Instructions for the task:
Using the data below, gather each line that includes the word "OpenZeppelin".

Material supplied:
+ + +

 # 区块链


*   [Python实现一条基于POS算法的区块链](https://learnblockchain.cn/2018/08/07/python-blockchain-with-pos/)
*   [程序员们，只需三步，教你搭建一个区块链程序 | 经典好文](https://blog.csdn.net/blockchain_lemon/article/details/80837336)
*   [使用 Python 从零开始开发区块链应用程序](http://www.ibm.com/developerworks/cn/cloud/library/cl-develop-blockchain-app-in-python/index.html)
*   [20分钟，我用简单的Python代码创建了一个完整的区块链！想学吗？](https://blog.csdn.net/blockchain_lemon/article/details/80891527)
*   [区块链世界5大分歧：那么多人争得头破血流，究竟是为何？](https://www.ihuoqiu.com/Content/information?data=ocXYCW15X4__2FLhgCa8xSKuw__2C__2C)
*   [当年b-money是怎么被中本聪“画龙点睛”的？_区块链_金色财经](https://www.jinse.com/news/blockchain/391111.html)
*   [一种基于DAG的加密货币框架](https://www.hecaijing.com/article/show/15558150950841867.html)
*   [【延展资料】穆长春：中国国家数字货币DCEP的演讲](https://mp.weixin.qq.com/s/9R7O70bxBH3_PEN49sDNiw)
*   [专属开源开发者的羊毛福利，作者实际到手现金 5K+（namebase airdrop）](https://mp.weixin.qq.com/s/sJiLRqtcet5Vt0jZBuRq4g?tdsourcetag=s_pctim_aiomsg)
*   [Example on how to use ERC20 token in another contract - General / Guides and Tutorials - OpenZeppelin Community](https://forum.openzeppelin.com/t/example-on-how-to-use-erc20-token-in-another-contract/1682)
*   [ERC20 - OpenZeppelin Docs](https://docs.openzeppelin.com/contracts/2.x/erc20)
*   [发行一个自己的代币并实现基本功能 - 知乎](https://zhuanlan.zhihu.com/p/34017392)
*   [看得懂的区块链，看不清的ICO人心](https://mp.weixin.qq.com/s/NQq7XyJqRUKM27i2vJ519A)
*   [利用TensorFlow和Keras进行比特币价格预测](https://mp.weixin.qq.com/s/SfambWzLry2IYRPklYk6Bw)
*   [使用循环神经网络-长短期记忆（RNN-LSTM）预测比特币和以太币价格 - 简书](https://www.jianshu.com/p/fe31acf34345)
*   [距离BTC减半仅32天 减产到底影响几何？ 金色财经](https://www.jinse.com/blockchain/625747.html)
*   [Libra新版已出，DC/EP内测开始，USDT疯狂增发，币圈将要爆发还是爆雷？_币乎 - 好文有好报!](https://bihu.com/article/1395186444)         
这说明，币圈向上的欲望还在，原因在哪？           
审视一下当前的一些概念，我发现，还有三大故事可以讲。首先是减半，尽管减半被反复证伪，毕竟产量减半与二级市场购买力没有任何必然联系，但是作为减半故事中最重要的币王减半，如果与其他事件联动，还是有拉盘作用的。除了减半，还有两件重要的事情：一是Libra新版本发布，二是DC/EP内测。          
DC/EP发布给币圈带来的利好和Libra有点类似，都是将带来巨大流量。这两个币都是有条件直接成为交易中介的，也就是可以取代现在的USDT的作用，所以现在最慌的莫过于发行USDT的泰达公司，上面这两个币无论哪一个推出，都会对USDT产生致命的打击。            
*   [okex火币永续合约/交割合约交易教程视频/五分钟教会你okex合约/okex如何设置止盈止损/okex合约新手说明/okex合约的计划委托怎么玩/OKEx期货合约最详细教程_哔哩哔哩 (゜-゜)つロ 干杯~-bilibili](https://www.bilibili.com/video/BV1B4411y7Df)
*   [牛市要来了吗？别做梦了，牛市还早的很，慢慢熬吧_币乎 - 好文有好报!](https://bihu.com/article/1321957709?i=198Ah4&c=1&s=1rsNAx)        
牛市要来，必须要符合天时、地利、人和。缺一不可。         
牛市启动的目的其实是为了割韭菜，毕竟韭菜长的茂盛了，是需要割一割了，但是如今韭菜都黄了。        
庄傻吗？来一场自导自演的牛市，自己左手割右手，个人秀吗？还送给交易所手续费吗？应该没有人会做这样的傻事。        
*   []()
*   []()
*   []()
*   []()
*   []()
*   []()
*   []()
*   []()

+ + +

Output:
*   [Example on how to use ERC20 token in another contract - General / Guides and Tutorials - OpenZeppelin Community](https://forum.openzeppelin.com/t/example-on-how-to-use-erc20-token-in-another-contract/1682)
*   [ERC20 - OpenZeppelin Docs](https://docs.openzeppelin.com/contracts/2.x/erc20)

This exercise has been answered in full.